(Saved entries)
-- Opening Marker --
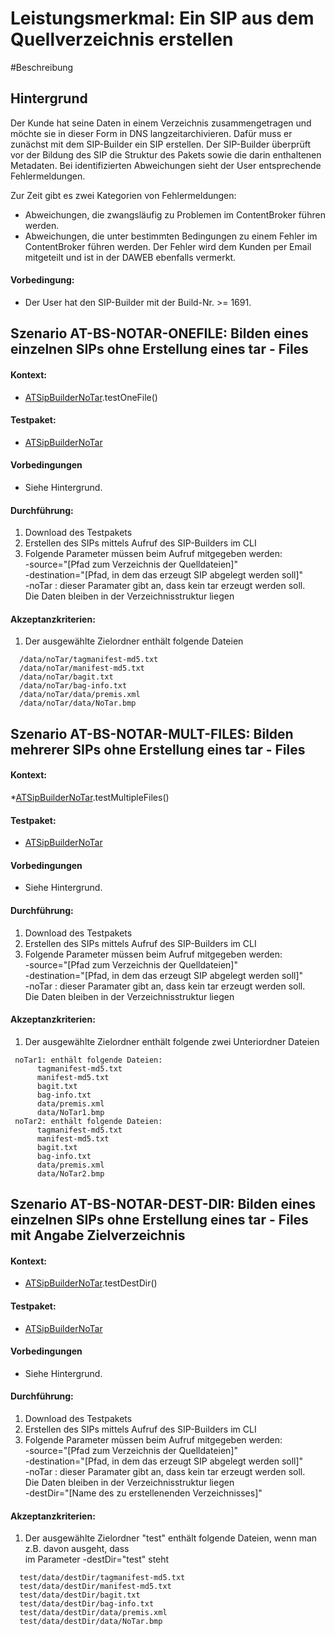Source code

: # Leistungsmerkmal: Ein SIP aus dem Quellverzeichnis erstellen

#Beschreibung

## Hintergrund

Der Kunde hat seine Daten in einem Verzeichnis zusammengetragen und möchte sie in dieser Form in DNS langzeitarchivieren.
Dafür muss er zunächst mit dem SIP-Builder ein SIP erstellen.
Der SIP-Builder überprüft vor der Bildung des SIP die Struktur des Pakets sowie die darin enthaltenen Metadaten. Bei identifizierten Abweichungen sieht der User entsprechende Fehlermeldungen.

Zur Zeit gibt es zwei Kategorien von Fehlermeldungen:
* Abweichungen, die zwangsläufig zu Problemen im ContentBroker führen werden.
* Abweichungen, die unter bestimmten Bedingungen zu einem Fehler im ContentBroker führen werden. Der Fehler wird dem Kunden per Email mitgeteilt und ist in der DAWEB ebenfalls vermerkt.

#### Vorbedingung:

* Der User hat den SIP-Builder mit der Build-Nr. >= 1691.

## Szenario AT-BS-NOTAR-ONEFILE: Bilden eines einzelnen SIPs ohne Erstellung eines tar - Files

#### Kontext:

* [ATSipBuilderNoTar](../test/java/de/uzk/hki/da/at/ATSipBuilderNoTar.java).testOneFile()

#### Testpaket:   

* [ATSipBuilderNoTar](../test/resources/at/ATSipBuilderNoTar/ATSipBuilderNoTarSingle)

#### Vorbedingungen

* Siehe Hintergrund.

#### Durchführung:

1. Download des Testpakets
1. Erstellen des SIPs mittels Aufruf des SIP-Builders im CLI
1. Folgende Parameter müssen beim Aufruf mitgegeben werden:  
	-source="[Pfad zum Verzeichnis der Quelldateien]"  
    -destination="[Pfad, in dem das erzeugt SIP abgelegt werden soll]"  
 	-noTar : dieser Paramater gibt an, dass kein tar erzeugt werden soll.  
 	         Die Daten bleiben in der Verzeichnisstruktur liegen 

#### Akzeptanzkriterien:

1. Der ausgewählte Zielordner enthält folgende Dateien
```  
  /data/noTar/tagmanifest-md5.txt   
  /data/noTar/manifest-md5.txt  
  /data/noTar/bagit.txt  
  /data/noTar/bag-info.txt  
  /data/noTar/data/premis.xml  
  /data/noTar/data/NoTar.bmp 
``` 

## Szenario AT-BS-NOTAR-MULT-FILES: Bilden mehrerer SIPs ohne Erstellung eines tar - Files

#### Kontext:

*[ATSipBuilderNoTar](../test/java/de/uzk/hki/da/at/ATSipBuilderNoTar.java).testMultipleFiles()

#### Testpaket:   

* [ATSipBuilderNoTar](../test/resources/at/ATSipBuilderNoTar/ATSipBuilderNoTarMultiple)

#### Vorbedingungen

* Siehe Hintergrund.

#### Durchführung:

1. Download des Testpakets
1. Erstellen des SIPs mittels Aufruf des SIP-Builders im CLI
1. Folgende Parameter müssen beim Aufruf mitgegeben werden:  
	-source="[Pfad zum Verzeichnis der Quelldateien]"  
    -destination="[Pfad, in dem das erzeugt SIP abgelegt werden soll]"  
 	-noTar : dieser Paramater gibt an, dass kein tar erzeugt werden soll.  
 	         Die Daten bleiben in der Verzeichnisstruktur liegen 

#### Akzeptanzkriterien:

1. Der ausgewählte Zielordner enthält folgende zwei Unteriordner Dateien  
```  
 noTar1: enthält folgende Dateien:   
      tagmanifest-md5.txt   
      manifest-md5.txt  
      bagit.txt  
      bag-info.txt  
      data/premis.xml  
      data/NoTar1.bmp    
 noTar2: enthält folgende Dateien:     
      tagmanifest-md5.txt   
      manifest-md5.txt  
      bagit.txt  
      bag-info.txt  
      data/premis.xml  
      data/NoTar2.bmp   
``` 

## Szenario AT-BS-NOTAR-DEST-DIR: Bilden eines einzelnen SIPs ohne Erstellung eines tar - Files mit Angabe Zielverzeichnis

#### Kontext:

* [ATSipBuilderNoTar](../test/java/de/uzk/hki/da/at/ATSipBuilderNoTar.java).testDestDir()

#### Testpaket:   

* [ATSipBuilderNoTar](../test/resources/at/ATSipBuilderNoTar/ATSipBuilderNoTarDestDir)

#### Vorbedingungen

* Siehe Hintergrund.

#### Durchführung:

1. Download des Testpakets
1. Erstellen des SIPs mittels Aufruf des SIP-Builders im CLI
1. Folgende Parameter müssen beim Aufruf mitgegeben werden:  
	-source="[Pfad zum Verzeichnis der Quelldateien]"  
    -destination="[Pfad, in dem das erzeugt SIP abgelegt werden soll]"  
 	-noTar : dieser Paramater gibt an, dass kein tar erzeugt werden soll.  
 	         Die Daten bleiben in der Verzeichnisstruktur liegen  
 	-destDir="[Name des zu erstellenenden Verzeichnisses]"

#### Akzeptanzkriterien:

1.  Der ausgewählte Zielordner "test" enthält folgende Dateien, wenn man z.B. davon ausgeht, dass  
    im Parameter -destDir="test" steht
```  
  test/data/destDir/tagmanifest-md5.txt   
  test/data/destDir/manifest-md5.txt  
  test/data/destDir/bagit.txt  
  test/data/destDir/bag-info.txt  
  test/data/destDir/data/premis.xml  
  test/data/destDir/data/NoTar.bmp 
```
-- Closing Marker --
Assignment —
Whenever a line in the records contains the word "tagmanifest", copy that line.

Reply to the exercise —
  /data/noTar/tagmanifest-md5.txt   
      tagmanifest-md5.txt   
      tagmanifest-md5.txt   
  test/data/destDir/tagmanifest-md5.txt   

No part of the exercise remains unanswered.